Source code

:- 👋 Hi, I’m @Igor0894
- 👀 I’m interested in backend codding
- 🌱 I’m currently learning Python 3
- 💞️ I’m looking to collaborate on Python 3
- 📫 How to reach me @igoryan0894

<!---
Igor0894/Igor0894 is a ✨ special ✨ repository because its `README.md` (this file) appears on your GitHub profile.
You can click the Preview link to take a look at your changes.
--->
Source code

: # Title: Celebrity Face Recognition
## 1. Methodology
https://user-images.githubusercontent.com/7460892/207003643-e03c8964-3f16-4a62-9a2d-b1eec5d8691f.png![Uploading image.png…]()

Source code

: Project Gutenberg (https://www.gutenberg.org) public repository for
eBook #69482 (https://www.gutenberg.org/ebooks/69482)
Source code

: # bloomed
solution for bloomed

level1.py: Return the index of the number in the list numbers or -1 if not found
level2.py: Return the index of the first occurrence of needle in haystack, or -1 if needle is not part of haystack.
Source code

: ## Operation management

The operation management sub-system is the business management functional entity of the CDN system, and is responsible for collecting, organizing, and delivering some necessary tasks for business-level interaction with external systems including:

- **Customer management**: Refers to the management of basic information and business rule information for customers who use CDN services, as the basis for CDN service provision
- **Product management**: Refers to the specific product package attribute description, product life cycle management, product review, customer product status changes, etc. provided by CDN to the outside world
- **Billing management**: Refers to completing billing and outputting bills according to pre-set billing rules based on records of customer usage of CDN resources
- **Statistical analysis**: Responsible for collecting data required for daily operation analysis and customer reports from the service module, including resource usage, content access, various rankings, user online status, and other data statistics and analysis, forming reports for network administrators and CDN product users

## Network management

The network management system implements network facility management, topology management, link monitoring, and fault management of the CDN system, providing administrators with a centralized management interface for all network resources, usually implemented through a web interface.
:::::
- _TASK TO CARRY OUT_: From the records above, print only the lines between the one holding "## 1. Methodology" and the one holding "- **Customer management**: Refers", inclusive, exactly as they stand.

- _ANSWER SECTION_:
## 1. Methodology
https://user-images.githubusercontent.com/7460892/207003643-e03c8964-3f16-4a62-9a2d-b1eec5d8691f.png![Uploading image.png…]()

Source code

: Project Gutenberg (https://www.gutenberg.org) public repository for
eBook #69482 (https://www.gutenberg.org/ebooks/69482)
Source code

: # bloomed
solution for bloomed

level1.py: Return the index of the number in the list numbers or -1 if not found
level2.py: Return the index of the first occurrence of needle in haystack, or -1 if needle is not part of haystack.
Source code

: ## Operation management

The operation management sub-system is the business management functional entity of the CDN system, and is responsible for collecting, organizing, and delivering some necessary tasks for business-level interaction with external systems including:

- **Customer management**: Refers to the management of basic information and business rule information for customers who use CDN services, as the basis for CDN service provision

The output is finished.